The security of computer information network includes the security of computer information system and Internet operation and the security of information content. Article 3 These Regulations shall apply to the security protection and management activities of computer information networks within the administrative area of Hangzhou. Computer information systems involving state secrets (hereinafter referred to as classified information systems) shall be protected and managed at different levels in accordance with state secrecy laws, regulations and standards. Article 4 The security of computer information network adheres to the principles of "paying equal attention to protection and management" and "who is in charge, who is responsible, who runs and who is responsible". Article 5 The Municipal Public Security Bureau shall be responsible for the security protection and management of the city's computer information networks in accordance with the provisions of these Regulations. The Public Information Network Security Supervision Branch of the Municipal Public Security Bureau is specifically responsible for the security protection and management of computer information networks in the city.
County (city) Public Security Bureau and Xiaoshan District and Yuhang District Public Security Bureau are responsible for the security protection and management of computer information networks within their respective administrative areas.
State security organs, secrecy departments, password management departments, information administration departments, Internet news information service management departments and other relevant administrative departments are responsible for the security protection and management of computer information networks within their respective functions and duties. Article 6 The rights of units and individuals to use computer information networks according to law are protected by laws, regulations and these Regulations.
No unit or individual may use computer information networks to engage in activities that endanger national security, public interests and social order, infringe upon the legitimate rights and interests of citizens, legal persons and other organizations, or endanger the security of computer information networks. Chapter II Security Protection and Management Article 7 Computer information systems implement a security level protection system.
The security protection level of computer information system is divided into five levels. Principles, standards, safety protection and management contents at all levels shall be implemented in accordance with the relevant provisions of the state and the province.
The classified information system shall be protected according to the basic requirements of national level protection, in accordance with the provisions and technical standards of the classified information system of the state secrecy department, and in combination with the actual situation of the system. Article 8 As the main body responsible for security level protection, the operating and using units of computer information systems shall determine the security level protection of computer information systems in accordance with relevant national management norms and technical standards. For newly built, rebuilt or expanded computer information systems, the operating and using units shall determine the security protection level of computer information systems in the planning and design stage, and at the same time build information security facilities that meet the requirements of security protection level. Article 9 The operating and using unit of a newly-built computer information system above Grade II shall go through the filing formalities with the Municipal Public Security Bureau within 30 days after the system is put into operation. The operating and using unit of the computer information system above the second level that has been operated shall go through the filing formalities with the Municipal Public Security Bureau within 30 days after the security protection level is determined. Article 10 Units operating and using computer information systems shall establish a daily inspection system for the security status of computer information systems.
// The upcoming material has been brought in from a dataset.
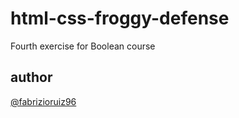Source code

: ﻿# html-css-froggy-defense

 Fourth exercise for Boolean course

## author

[@fabrizioruiz96](https://github.com/fabrizioruiz96)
Units operating and using computer information systems shall, in accordance with the relevant national management norms and technical standards, regularly assess the security level of computer information systems, and conduct self-examination on the security status of computer information systems and the implementation of security protection systems and measures. After evaluation or self-examination, the security status of computer information system does not meet the requirements of security protection level, and the operating unit shall formulate a rectification plan. Eleventh computer information system operation and use units shall establish and implement the following security protection system:
(a) the safety responsibility system and confidentiality system;
(2) Verifying, registering and updating the user registration information system in time;
(three) the system of information release review, registration, preservation, deletion and backup;
(4) Information network security education and training system;
(5) Information network security emergency disposal system;
(six) reporting illegal cases and assisting in the investigation system;
(seven) other safety protection systems stipulated by the state and the province. Twelfth computer information system operators and users shall implement the following technical measures for security protection:
(1) Important data backup system and disaster recovery measures;
(2) Preventive and control measures for destructive programs such as computer viruses;
(3) Measures to back up and save system operation and user logs for more than 60 days;
(4) Security audit measures, recording and monitoring network operation status and various network security incidents;
(five) network security isolation and prevention of network intrusion, attacks and other acts that endanger network security measures;
(6) Security management measures for keys and passwords;
(seven) other technical measures for safety protection stipulated by the state and the province.